Quote the records that follow in full, leaving the pictures out.

Source texts of formatted documents:
+---+

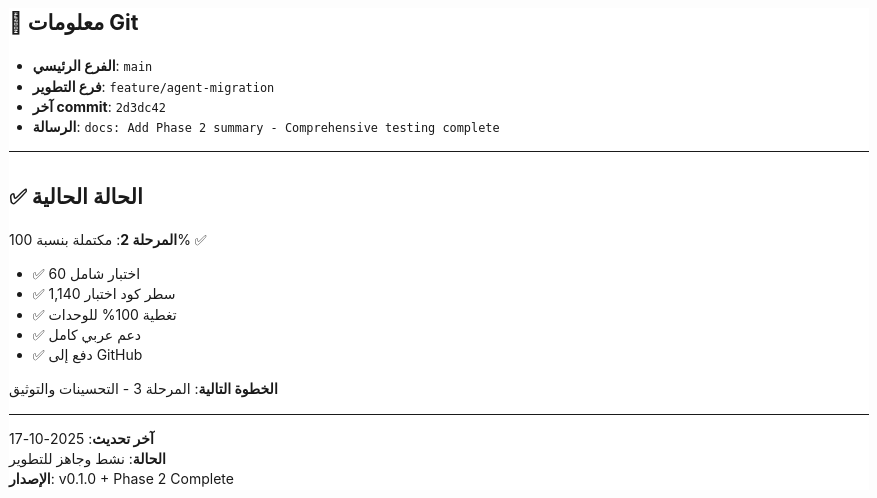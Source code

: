 
## 🔐 معلومات Git

- **الفرع الرئيسي**: `main`
- **فرع التطوير**: `feature/agent-migration`
- **آخر commit**: `2d3dc42`
- **الرسالة**: `docs: Add Phase 2 summary - Comprehensive testing complete`

---

## ✅ الحالة الحالية

**المرحلة 2**: مكتملة بنسبة 100% ✅

- ✅ 60 اختبار شامل
- ✅ 1,140 سطر كود اختبار
- ✅ تغطية 100% للوحدات
- ✅ دعم عربي كامل
- ✅ دفع إلى GitHub

**الخطوة التالية**: المرحلة 3 - التحسينات والتوثيق

---

**آخر تحديث**: 2025-10-17  
**الحالة**: نشط وجاهز للتطوير  
**الإصدار**: v0.1.0 + Phase 2 Complete

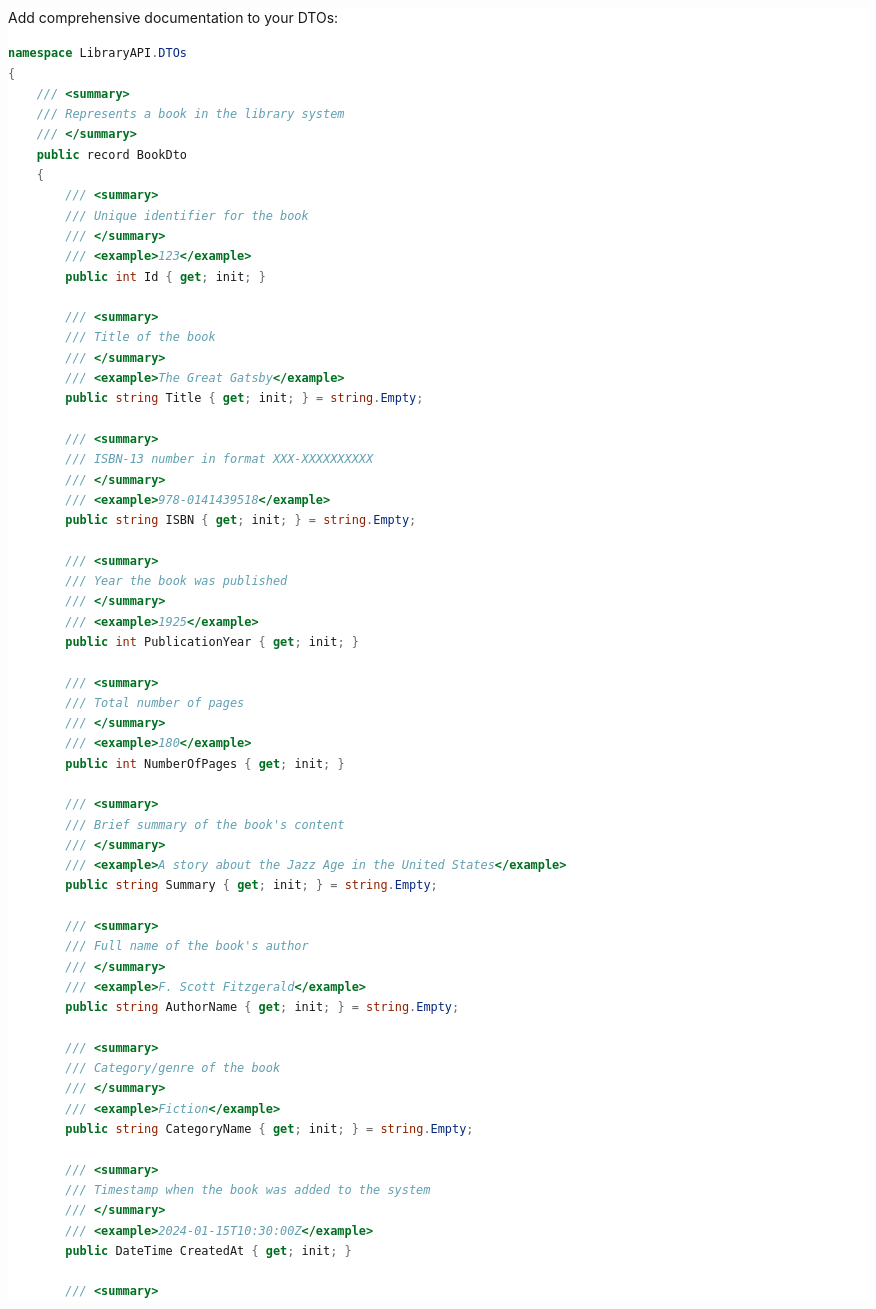    Add comprehensive documentation to your DTOs:
   ```csharp
   namespace LibraryAPI.DTOs
   {
       /// <summary>
       /// Represents a book in the library system
       /// </summary>
       public record BookDto
       {
           /// <summary>
           /// Unique identifier for the book
           /// </summary>
           /// <example>123</example>
           public int Id { get; init; }

           /// <summary>
           /// Title of the book
           /// </summary>
           /// <example>The Great Gatsby</example>
           public string Title { get; init; } = string.Empty;

           /// <summary>
           /// ISBN-13 number in format XXX-XXXXXXXXXX
           /// </summary>
           /// <example>978-0141439518</example>
           public string ISBN { get; init; } = string.Empty;

           /// <summary>
           /// Year the book was published
           /// </summary>
           /// <example>1925</example>
           public int PublicationYear { get; init; }

           /// <summary>
           /// Total number of pages
           /// </summary>
           /// <example>180</example>
           public int NumberOfPages { get; init; }

           /// <summary>
           /// Brief summary of the book's content
           /// </summary>
           /// <example>A story about the Jazz Age in the United States</example>
           public string Summary { get; init; } = string.Empty;

           /// <summary>
           /// Full name of the book's author
           /// </summary>
           /// <example>F. Scott Fitzgerald</example>
           public string AuthorName { get; init; } = string.Empty;

           /// <summary>
           /// Category/genre of the book
           /// </summary>
           /// <example>Fiction</example>
           public string CategoryName { get; init; } = string.Empty;

           /// <summary>
           /// Timestamp when the book was added to the system
           /// </summary>
           /// <example>2024-01-15T10:30:00Z</example>
           public DateTime CreatedAt { get; init; }

           /// <summary>
   ```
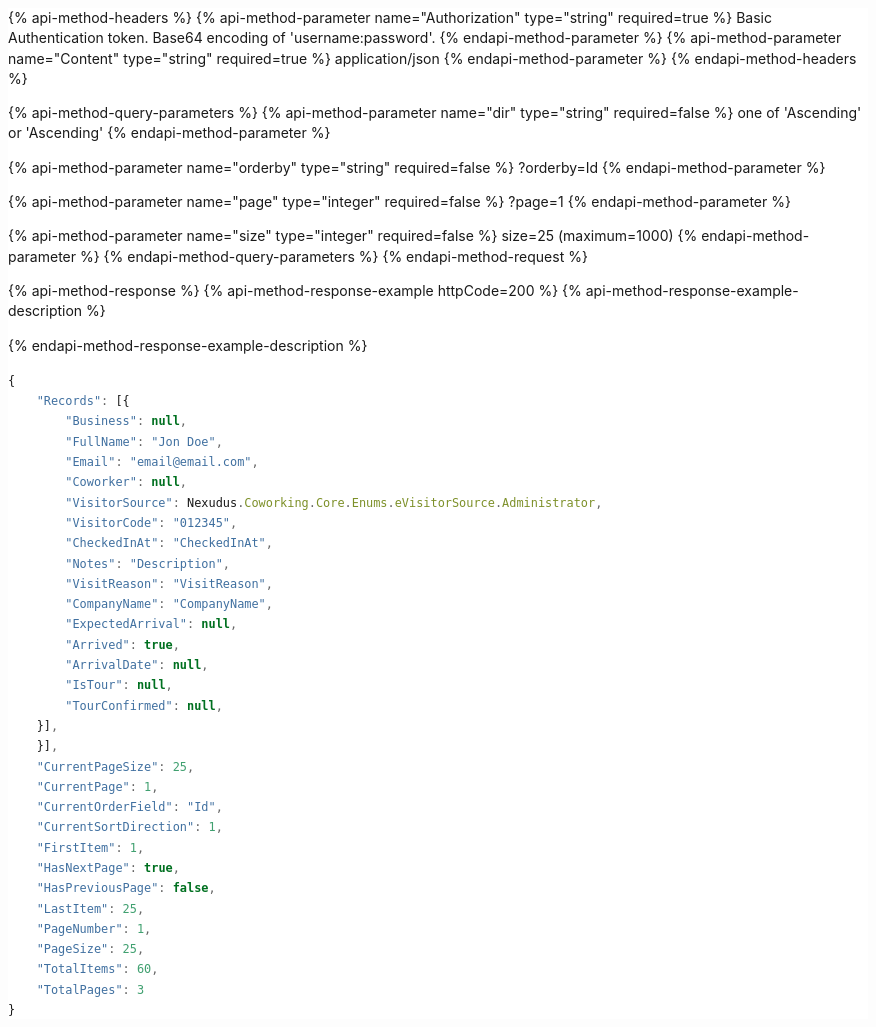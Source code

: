 {% api-method-headers %}
{% api-method-parameter name="Authorization" type="string" required=true %}
Basic Authentication token. Base64 encoding of 'username:password'.
{% endapi-method-parameter %}
{% api-method-parameter name="Content" type="string" required=true %}
application/json
{% endapi-method-parameter %}
{% endapi-method-headers %}

{% api-method-query-parameters %}
{% api-method-parameter name="dir" type="string" required=false %}
one of 'Ascending' or 'Ascending'
{% endapi-method-parameter %}

{% api-method-parameter name="orderby" type="string" required=false %}
?orderby=Id
{% endapi-method-parameter %}

{% api-method-parameter name="page" type="integer" required=false %}
?page=1
{% endapi-method-parameter %}

{% api-method-parameter name="size" type="integer" required=false %}
size=25 \(maximum=1000\)
{% endapi-method-parameter %}
{% endapi-method-query-parameters %}
{% endapi-method-request %}

{% api-method-response %}
{% api-method-response-example httpCode=200 %}
{% api-method-response-example-description %}

{% endapi-method-response-example-description %}

```javascript
{
    "Records": [{
        "Business": null,
        "FullName": "Jon Doe",
        "Email": "email@email.com",
        "Coworker": null,
        "VisitorSource": Nexudus.Coworking.Core.Enums.eVisitorSource.Administrator,
        "VisitorCode": "012345",
        "CheckedInAt": "CheckedInAt",
        "Notes": "Description",
        "VisitReason": "VisitReason",
        "CompanyName": "CompanyName",
        "ExpectedArrival": null,
        "Arrived": true,
        "ArrivalDate": null,
        "IsTour": null,
        "TourConfirmed": null,
    }],
    }],
    "CurrentPageSize": 25,
    "CurrentPage": 1,
    "CurrentOrderField": "Id",
    "CurrentSortDirection": 1,
    "FirstItem": 1,
    "HasNextPage": true,
    "HasPreviousPage": false,
    "LastItem": 25,
    "PageNumber": 1,
    "PageSize": 25,
    "TotalItems": 60,
    "TotalPages": 3
}
```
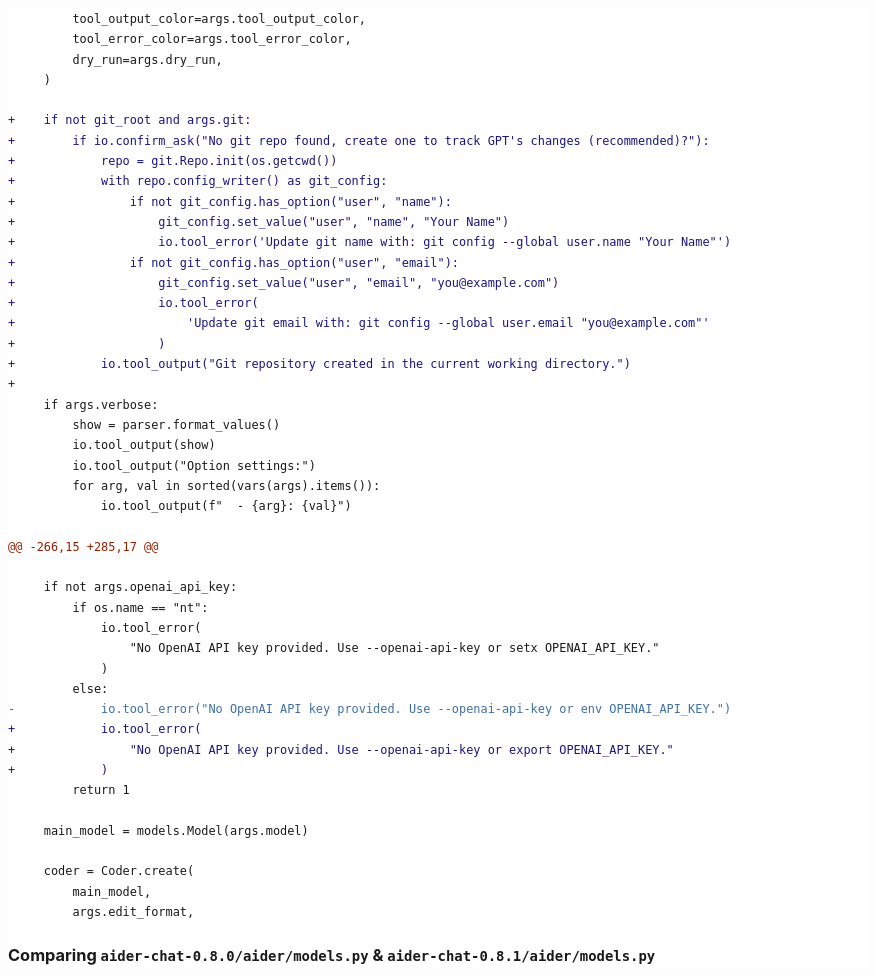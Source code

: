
 ```diff
         tool_output_color=args.tool_output_color,
         tool_error_color=args.tool_error_color,
         dry_run=args.dry_run,
     )
 
+    if not git_root and args.git:
+        if io.confirm_ask("No git repo found, create one to track GPT's changes (recommended)?"):
+            repo = git.Repo.init(os.getcwd())
+            with repo.config_writer() as git_config:
+                if not git_config.has_option("user", "name"):
+                    git_config.set_value("user", "name", "Your Name")
+                    io.tool_error('Update git name with: git config --global user.name "Your Name"')
+                if not git_config.has_option("user", "email"):
+                    git_config.set_value("user", "email", "you@example.com")
+                    io.tool_error(
+                        'Update git email with: git config --global user.email "you@example.com"'
+                    )
+            io.tool_output("Git repository created in the current working directory.")
+
     if args.verbose:
         show = parser.format_values()
         io.tool_output(show)
         io.tool_output("Option settings:")
         for arg, val in sorted(vars(args).items()):
             io.tool_output(f"  - {arg}: {val}")
 
@@ -266,15 +285,17 @@
 
     if not args.openai_api_key:
         if os.name == "nt":
             io.tool_error(
                 "No OpenAI API key provided. Use --openai-api-key or setx OPENAI_API_KEY."
             )
         else:
-            io.tool_error("No OpenAI API key provided. Use --openai-api-key or env OPENAI_API_KEY.")
+            io.tool_error(
+                "No OpenAI API key provided. Use --openai-api-key or export OPENAI_API_KEY."
+            )
         return 1
 
     main_model = models.Model(args.model)
 
     coder = Coder.create(
         main_model,
         args.edit_format,
```

### Comparing `aider-chat-0.8.0/aider/models.py` & `aider-chat-0.8.1/aider/models.py`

+---+

=== RESULT OF THE TASK ===
Source code

: 
## 🔐 معلومات Git

- **الفرع الرئيسي**: `main`
- **فرع التطوير**: `feature/agent-migration`
- **آخر commit**: `2d3dc42`
- **الرسالة**: `docs: Add Phase 2 summary - Comprehensive testing complete`

---

## ✅ الحالة الحالية

**المرحلة 2**: مكتملة بنسبة 100% ✅

- ✅ 60 اختبار شامل
- ✅ 1,140 سطر كود اختبار
- ✅ تغطية 100% للوحدات
- ✅ دعم عربي كامل
- ✅ دفع إلى GitHub

**الخطوة التالية**: المرحلة 3 - التحسينات والتوثيق

---

**آخر تحديث**: 2025-10-17  
**الحالة**: نشط وجاهز للتطوير  
**الإصدار**: v0.1.0 + Phase 2 Complete

    Add comprehensive documentation to your DTOs:
   ```csharp
   namespace LibraryAPI.DTOs
   {
       /// <summary>
       /// Represents a book in the library system
       /// </summary>
       public record BookDto
       {
           /// <summary>
           /// Unique identifier for the book
           /// </summary>
           /// <example>123</example>
           public int Id { get; init; }

           /// <summary>
           /// Title of the book
           /// </summary>
           /// <example>The Great Gatsby</example>
           public string Title { get; init; } = string.Empty;

           /// <summary>
           /// ISBN-13 number in format XXX-XXXXXXXXXX
           /// </summary>
           /// <example>978-0141439518</example>
           public string ISBN { get; init; } = string.Empty;

           /// <summary>
           /// Year the book was published
           /// </summary>
           /// <example>1925</example>
           public int PublicationYear { get; init; }

           /// <summary>
           /// Total number of pages
           /// </summary>
           /// <example>180</example>
           public int NumberOfPages { get; init; }

           /// <summary>
           /// Brief summary of the book's content
           /// </summary>
           /// <example>A story about the Jazz Age in the United States</example>
           public string Summary { get; init; } = string.Empty;

           /// <summary>
           /// Full name of the book's author
           /// </summary>
           /// <example>F. Scott Fitzgerald</example>
           public string AuthorName { get; init; } = string.Empty;

           /// <summary>
           /// Category/genre of the book
           /// </summary>
           /// <example>Fiction</example>
           public string CategoryName { get; init; } = string.Empty;

           /// <summary>
           /// Timestamp when the book was added to the system
           /// </summary>
           /// <example>2024-01-15T10:30:00Z</example>
           public DateTime CreatedAt { get; init; }

           /// <summary>
   ```
Source code

: {% api-method-headers %}
{% api-method-parameter name="Authorization" type="string" required=true %}
Basic Authentication token. Base64 encoding of 'username:password'.
{% endapi-method-parameter %}
{% api-method-parameter name="Content" type="string" required=true %}
application/json
{% endapi-method-parameter %}
{% endapi-method-headers %}

{% api-method-query-parameters %}
{% api-method-parameter name="dir" type="string" required=false %}
one of 'Ascending' or 'Ascending'
{% endapi-method-parameter %}

{% api-method-parameter name="orderby" type="string" required=false %}
?orderby=Id
{% endapi-method-parameter %}

{% api-method-parameter name="page" type="integer" required=false %}
?page=1
{% endapi-method-parameter %}

{% api-method-parameter name="size" type="integer" required=false %}
size=25 \(maximum=1000\)
{% endapi-method-parameter %}
{% endapi-method-query-parameters %}
{% endapi-method-request %}

{% api-method-response %}
{% api-method-response-example httpCode=200 %}
{% api-method-response-example-description %}

{% endapi-method-response-example-description %}

```javascript
{
    "Records": [{
        "Business": null,
        "FullName": "Jon Doe",
        "Email": "email@email.com",
        "Coworker": null,
        "VisitorSource": Nexudus.Coworking.Core.Enums.eVisitorSource.Administrator,
        "VisitorCode": "012345",
        "CheckedInAt": "CheckedInAt",
        "Notes": "Description",
        "VisitReason": "VisitReason",
        "CompanyName": "CompanyName",
        "ExpectedArrival": null,
        "Arrived": true,
        "ArrivalDate": null,
        "IsTour": null,
        "TourConfirmed": null,
    }],
    }],
    "CurrentPageSize": 25,
    "CurrentPage": 1,
    "CurrentOrderField": "Id",
    "CurrentSortDirection": 1,
    "FirstItem": 1,
    "HasNextPage": true,
    "HasPreviousPage": false,
    "LastItem": 25,
    "PageNumber": 1,
    "PageSize": 25,
    "TotalItems": 60,
    "TotalPages": 3
}
```
Source code

:
 ```diff
         tool_output_color=args.tool_output_color,
         tool_error_color=args.tool_error_color,
         dry_run=args.dry_run,
     )
 
+    if not git_root and args.git:
+        if io.confirm_ask("No git repo found, create one to track GPT's changes (recommended)?"):
+            repo = git.Repo.init(os.getcwd())
+            with repo.config_writer() as git_config:
+                if not git_config.has_option("user", "name"):
+                    git_config.set_value("user", "name", "Your Name")
+                    io.tool_error('Update git name with: git config --global user.name "Your Name"')
+                if not git_config.has_option("user", "email"):
+                    git_config.set_value("user", "email", "you@example.com")
+                    io.tool_error(
+                        'Update git email with: git config --global user.email "you@example.com"'
+                    )
+            io.tool_output("Git repository created in the current working directory.")
+
     if args.verbose:
         show = parser.format_values()
         io.tool_output(show)
         io.tool_output("Option settings:")
         for arg, val in sorted(vars(args).items()):
             io.tool_output(f"  - {arg}: {val}")
 
@@ -266,15 +285,17 @@
 
     if not args.openai_api_key:
         if os.name == "nt":
             io.tool_error(
                 "No OpenAI API key provided. Use --openai-api-key or setx OPENAI_API_KEY."
             )
         else:
-            io.tool_error("No OpenAI API key provided. Use --openai-api-key or env OPENAI_API_KEY.")
+            io.tool_error(
+                "No OpenAI API key provided. Use --openai-api-key or export OPENAI_API_KEY."
+            )
         return 1
 
     main_model = models.Model(args.model)
 
     coder = Coder.create(
         main_model,
         args.edit_format,
```

### Comparing `aider-chat-0.8.0/aider/models.py` & `aider-chat-0.8.1/aider/models.py`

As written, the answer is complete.